5 tips to kickstart your meditation practice

Meditation has been around for thousands of years but today, in our busy world, the need for peace and stability has become vital for keeping our hearts, minds and souls together. The practise of meditation can however, whilst being hugely beneficial, present challenges for many of us to access. We like to put up all kinds of blocks, conscious and unconscious, which often prevent us from even starting. And when we do, trying to keep the mind still and having the patience to stay with it can be really frustrating. 

As the rewards can be immense and lifechanging, I have given some thought of ways to help those of you who are new to meditating, as well as for those of you who have started and then given up. 

So here are five tried and tested ways to get you off the mark, as well as help you stick with it and keep going.

1.Start small. 

Don’t be overambitious. Begin with 5 to 10 minutes. Even 1 minute if it helps you start! Before I became a meditation teacher, I worked in the corporate sector and initially felt my life was just too busy to set aside time for meditation. However, I decided to begin with 3 minutes every morning and that really worked in starting me off. So why not try setting your alarm 5 minutes earlier in the morning and take 2 minutes to wake up and give yourself 3 minutes to practise. Then build up from there.

2. Build a habit. 

Commit to it every day like you do to brushing your teeth (hopefully!)  You instinctively know that brushing your teeth is good for the health of your gums and for the health of your friendships. Meditating helps me to reflect deeply and get to know myself in a more authentic way and helps me with the way I relate to people. I believe it will do the same for you.
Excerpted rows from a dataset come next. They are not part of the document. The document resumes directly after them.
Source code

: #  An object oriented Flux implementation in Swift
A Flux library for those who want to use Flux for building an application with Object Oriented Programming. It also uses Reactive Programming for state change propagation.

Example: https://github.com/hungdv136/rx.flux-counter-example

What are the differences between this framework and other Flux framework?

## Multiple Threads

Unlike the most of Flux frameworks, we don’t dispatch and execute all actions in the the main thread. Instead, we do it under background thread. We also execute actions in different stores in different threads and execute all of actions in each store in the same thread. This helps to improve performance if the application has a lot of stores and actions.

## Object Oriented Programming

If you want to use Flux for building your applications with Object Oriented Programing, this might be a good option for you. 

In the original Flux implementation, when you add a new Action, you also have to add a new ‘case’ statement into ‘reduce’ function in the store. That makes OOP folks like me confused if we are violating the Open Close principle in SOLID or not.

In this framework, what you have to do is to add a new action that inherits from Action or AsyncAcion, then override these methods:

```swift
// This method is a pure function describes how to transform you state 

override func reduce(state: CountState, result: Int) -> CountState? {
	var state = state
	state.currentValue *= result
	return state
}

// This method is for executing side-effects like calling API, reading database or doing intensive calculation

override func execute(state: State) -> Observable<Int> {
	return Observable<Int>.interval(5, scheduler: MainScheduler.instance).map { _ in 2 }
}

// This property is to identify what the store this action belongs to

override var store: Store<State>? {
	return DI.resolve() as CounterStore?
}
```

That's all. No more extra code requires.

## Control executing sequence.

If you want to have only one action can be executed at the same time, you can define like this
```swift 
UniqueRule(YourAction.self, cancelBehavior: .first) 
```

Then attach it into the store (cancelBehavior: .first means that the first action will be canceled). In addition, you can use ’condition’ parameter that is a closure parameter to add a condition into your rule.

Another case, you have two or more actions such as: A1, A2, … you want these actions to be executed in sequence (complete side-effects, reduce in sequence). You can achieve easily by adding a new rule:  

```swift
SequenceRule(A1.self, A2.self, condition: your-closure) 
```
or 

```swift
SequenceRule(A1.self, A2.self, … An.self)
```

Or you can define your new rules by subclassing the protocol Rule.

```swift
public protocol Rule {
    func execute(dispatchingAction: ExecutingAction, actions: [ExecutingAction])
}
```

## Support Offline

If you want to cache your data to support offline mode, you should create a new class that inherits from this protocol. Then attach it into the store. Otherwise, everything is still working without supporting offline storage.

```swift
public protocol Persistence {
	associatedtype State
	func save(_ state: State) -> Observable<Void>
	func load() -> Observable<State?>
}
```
3. Find a comfortable place 

Don’t think you have turn yourself into a pretzel in order to meditate. Sit on a chair, sit on your bed, lie down, do it on the loo! There are so many challenges to meditation and often the body just gets in the way as it can cause discomfort or pain. There is already enough going on in the mind so let’s remove one of the big obstacles. And, if you cannot sit comfortably then lie down. 

4. Choose the right time for you 

If you are a morning person do it in the morning. If you are evening person meditate at night. If you only have a few minutes at lunch then try starting then. Remember tip number 1 - start small. Do however, avoid practising after stimulants or sweets. The train, tube or bus are great places to meditate…nobody knows what you are doing and you look like you are just sitting there (that is after all what you are doing?.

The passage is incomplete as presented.